Most accounts of the current battle over the Graham-Cassidy health-care bill emphasize the fact that Republicans are running out of time to repeal and replace Obamacare using the special procedures authorized in the fiscal year 2017 budget resolution enacted by Congress back in January. Those procedures prevent a Senate filibuster against any “reconciliation” bill proposed pursuant to the resolution, which is what every one of the GOP health-care bills considered this year has been. Hard as it’s been for Republicans to find 50 Senate votes to enact health-care legislation, it’s assumed that overcoming the 60-vote Senate threshold they’d need without using reconciliation would be beyond impossible. And the Senate parliamentarian has most definitely ruled that the current budget resolution expires, along with FY 2017, on September 30.

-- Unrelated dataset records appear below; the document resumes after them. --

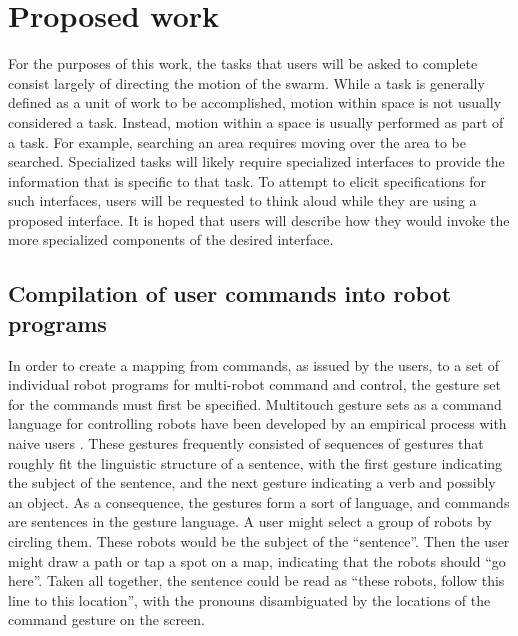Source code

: \documentclass[]{article}
\begin{document}
\section{Proposed work}

For the purposes of this work, the tasks that users will be asked to complete consist largely of directing the motion of the swarm. 
While a task is generally defined as a unit of work to be accomplished, motion within space is not usually considered a task. 
Instead, motion within a space is usually performed as part of a task.
For example, searching an area requires moving over the area to be searched.
Specialized tasks will likely require specialized interfaces to provide the information that is specific to that task. 
To attempt to elicit specifications for such interfaces, users will be requested to think aloud while they are using a proposed interface. 
It is hoped that users will describe how they would invoke the more specialized components of the desired interface. 

\subsection{Compilation of user commands into robot programs}

In order to create a mapping from commands, as issued by the users, to a set of individual robot programs for multi-robot command and control, the gesture set for the commands must first be specified. 
Multitouch gesture sets as a command language for controlling robots have been developed by an empirical process with naive users \cite{Micire:2009:ANG:1731903.1731912}. 
These gestures frequently consisted of sequences of gestures that roughly fit the linguistic structure of a sentence, with the first gesture indicating the subject of the sentence, and the next gesture indicating a verb and possibly an object. 
As a consequence, the gestures form a sort of language, and commands are sentences in the gesture language.
A user might select a group of robots by circling them. 
These robots would be the subject of the ``sentence''.
Then the user might draw a path or tap a spot on a map, indicating that the robots should ``go here''. 
Taken all together, the sentence could be read as ``these robots, follow this line to this location'', with the pronouns disambiguated by the locations of the command gesture on the screen.
\end{document}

So that’s it for Obamacare repeal-and-replace for the foreseeable future, assuming Graham-Cassidy doesn’t pick up 50 votes this week, right?
Maybe, maybe not. It’s worth noting that one of the bill’s two chief sponsors, and its main public advocate, Lindsey Graham, is now joining hard-core conservatives in arguing that the Obamacare-repeal drive should get yet another bite at the apple after September 30 via the next, FY 2018 budget resolution. Here’s the Washington Examiner’s explanation:
Graham, who is on the Senate Budget Committee, said he would press for passing another resolution on the budget that includes healthcare, saying he “will not vote for a budget resolution that doesn’t allow the healthcare debate to continue.” That would allow for a second pass at reconciliation in 2018, a midterm election year. Republicans had planned to use the resolution to pass a tax reform bill.
Under the Congressional Budget Act, you are normally only allowed one reconciliation bill per budget resolution. So in effect Graham is talking about further complicating the already immensely difficult politics of the budget resolution needed to set up the GOP’s holiest agenda item, tax cuts. (There is a loophole whereby you could have separate reconciliation bills that only deal with taxes or with spending, but Graham-Cassidy and all the other Obamacare repeal bills have tax as well as spending provisions, so that probably won’t help.) Senate Finance Committee chairman Orrin Hatch has conceded a giant combo-platter reconciliation bill covering both health care and taxes — and if the House has its way, additional spending cuts — is possible, but he sounds very unenthusiastic about the idea.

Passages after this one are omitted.